L’ondulation dans laquelle je m’étais incarnée fut secouée par un rire intérieur. Par ce rire, je louais sa répartie. Une fois n’est pas coutume, je ne trouvais rien à lui répondre. Pendant quelques instants, je cessais de réfléchir au travers du prisme de mon éthique personnelle pour me fondre dans son point de vue. Je ne pouvais que lui reconnaître des intentions louables.
-Soit. En admettant que toutes les choses abominables que tu as pu commettre se faisait au nom d’un intérêt supérieur de l’humanité, je peux presque… te comprendre.
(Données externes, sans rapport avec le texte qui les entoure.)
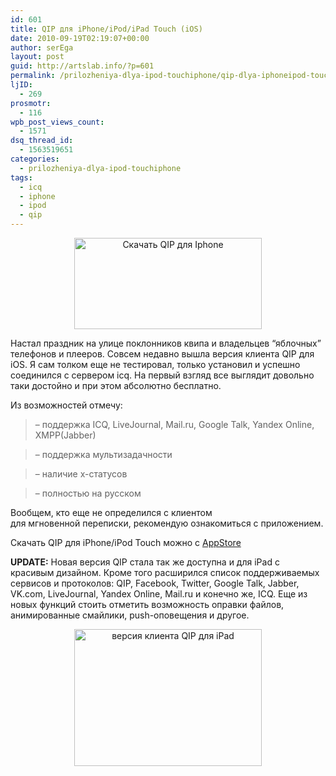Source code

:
 ```yaml
---
id: 601
title: QIP для iPhone/iPod/iPad Touch (iOS)
date: 2010-09-19T02:19:07+00:00
author: serEga
layout: post
guid: http://artslab.info/?p=601
permalink: /prilozheniya-dlya-ipod-touchiphone/qip-dlya-iphoneipod-touch-ios/
ljID:
  - 269
prosmotr:
  - 116
wpb_post_views_count:
  - 1571
dsq_thread_id:
  - 1563519651
categories:
  - prilozheniya-dlya-ipod-touchiphone
tags:
  - icq
  - iphone
  - ipod
  - qip
---
```

<p style="text-align: center;">
  <a href="http://googledrive.com/host/0B9lHVSSSdxdxd0hjdUdmRzY3Tjg/qip.jpg"><img class="size-medium wp-image-602 aligncenter" title="qip" src="http://googledrive.com/host/0B9lHVSSSdxdxd0hjdUdmRzY3Tjg/qip-300x146.jpg" alt="Скачать QIP для Iphone" width="300" height="146" srcset="http://googledrive.com/host/0B9lHVSSSdxdxd0hjdUdmRzY3Tjg/qip-300x146.jpg 300w, http://googledrive.com/host/0B9lHVSSSdxdxd0hjdUdmRzY3Tjg/qip.jpg 629w" sizes="(max-width: 300px) 100vw, 300px" /></a>
</p>

Настал праздник на улице поклонников квипа и владельцев &#8220;яблочных&#8221; телефонов и плееров. Совсем недавно вышла версия клиента QIP для iOS. Я сам толком еще не тестировал, только установил и успешно соединился с сервером icq. На первый взгляд все выглядит довольно таки достойно и при этом абсолютно бесплатно.

Из возможностей отмечу:

> &#8211; поддержка ICQ, LiveJournal, Mail.ru, Google Talk, Yandex Online, XMPP(Jabber)

> &#8211; поддержка мультизадачности

> &#8211; наличие x-статусов

> &#8211; полностью на русском

Вообщем, кто еще не определился с клиентом для мгновенной переписки, рекомендую ознакомиться с приложением.

Скачать QIP для iPhone/iPod Touch можно с <a href="http://itunes.apple.com/us/app/qip-mobile-messenger/id389733571?mt=8" target="_blank">AppStore</a>

**UPDATE:** Новая версия QIP стала так же доступна и для iPad с красивым дизайном. Кроме того расширился список поддерживаемых сервисов и протоколов: QIP, Facebook, Twitter, Google Talk, Jabber, VK.com, LiveJournal, Yandex Online, Mail.ru и конечно же, ICQ. Еще из новых функций стоить отметить возможность оправки файлов, анимированные смайлики, push-оповещения и другое.

<center>
  <a href="http://googledrive.com/host/0B9lHVSSSdxdxd0hjdUdmRzY3Tjg/qip_ipad_version.jpg"><img src="http://googledrive.com/host/0B9lHVSSSdxdxd0hjdUdmRzY3Tjg/qip_ipad_version-300x219.jpg" alt="версия клиента QIP для iPad" title="qip_ipad_version" width="300" height="219" class="alignnone size-medium wp-image-4199" srcset="http://googledrive.com/host/0B9lHVSSSdxdxd0hjdUdmRzY3Tjg/qip_ipad_version-300x219.jpg 300w, http://googledrive.com/host/0B9lHVSSSdxdxd0hjdUdmRzY3Tjg/qip_ipad_version.jpg 480w" sizes="(max-width: 300px) 100vw, 300px" /></a>
</center>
Pour que je l’accepte, réponds à cette question. Si tu avais eu une autre option, est-ce que…
Il avait déjà largement anticipé mon interrogation et ne se priva pour y répondre avant même que je n’ai terminé de la formuler.
-Evidemment que si j’avais eu les possibilités que tu m’offres maintenant… Si j’avais pu communier dans la télépathie avec cette entité. Jamais je n’aurais fait tout cela. Si je parviens à communiquer avec elle, comme je le fais maintenant avec toi, tu as ma garanti que ce système de tribut, je l’abrogerais. Garde toutefois à l’esprit que tous les tributs sont libres de partir depuis longtemps. Si par le passé, j’ai pu les garder captif, désormais, s’ils restent c’est par choix. Mes cafards ont pour instructions de laisser partir qui le souhaite.
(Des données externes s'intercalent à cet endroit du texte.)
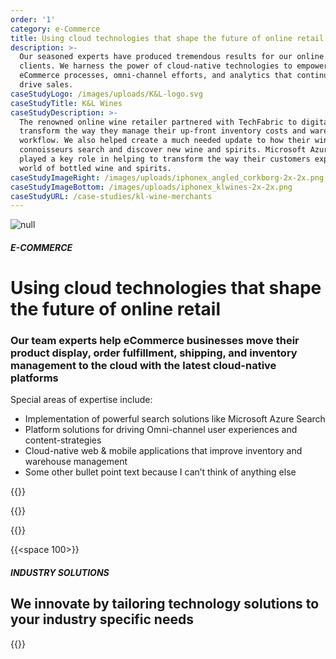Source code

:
 ```yaml
---
order: '1'
category: e-Commerce
title: Using cloud technologies that shape the future of online retail
description: >-
  Our seasoned experts have produced tremendous results for our online retail
  clients. We harness the power of cloud-native technologies to empower lean
  eCommerce processes, omni-channel efforts, and analytics that continue to
  drive sales.
caseStudyLogo: /images/uploads/K&L-logo.svg
caseStudyTitle: K&L Wines
caseStudyDescription: >-
  The renowned online wine retailer partnered with TechFabric to digitally
  transform the way they manage their up-front inventory costs and warehouse
  workflow. We also helped create a much needed update to how their wine
  connoisseurs search and discover new wine and spirits. Microsoft Azure search
  played a key role in helping to transform the way their customers explore the
  world of bottled wine and spirits.
caseStudyImageRight: /images/uploads/iphonex_angled_corkborg-2x-2x.png
caseStudyImageBottom: /images/uploads/iphonex_klwines-2x-2x.png
caseStudyURL: /case-studies/kl-wine-merchants
---
```

![null](/images/uploads/ecommerce-industry-hero.svg)

##### E-COMMERCE

# Using cloud technologies that shape the future of online retail

### Our team experts help eCommerce businesses move their product display, order fulfillment, shipping, and inventory management to the cloud with the latest cloud-native platforms

Special areas of expertise include:

* Implementation of powerful search solutions like Microsoft Azure Search
* Platform solutions for driving Omni-channel user experiences and
  content-strategies
* Cloud-native web & mobile applications that improve inventory and warehouse
  management
* Some other bullet point text because I can’t think of anything else

{{<btn-outlined href="/technology" label="See Our technology Stack">}}

{{<btn-link href="/technology" label="See Our technology Stack">}}

{{<btn-link href="/solutions" label="See Our solutions">}}

{{<space 100>}}

##### INDUSTRY SOLUTIONS

## **We innovate by tailoring technology solutions to your industry specific needs**

{{<industry-solutions>}}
A l’image de ma colère, l’épais nuage noir qui recouvrait les cieux finit par se dissiper. La brume se dissipa au diapason de ma compréhension d’Abiotos.
Au terme de son discours, je pris la décision de me réincarner physiquement en dehors de son esprit.
-Maintenant je peux comprendre. Ça ne veut pas dire excuser, ni légitimer. Mais au moins je peux comprendre. C’était aussi bouleversant qu’intéressant, et pour cela, je le dis sans aucune malice, Abiotos, je te remercie.
Sans lui laisser l’opportunité de me répondre quoique ce soit et dans un effort de volonté qui m’était maintenant familier, je brisais la connexion télépathique.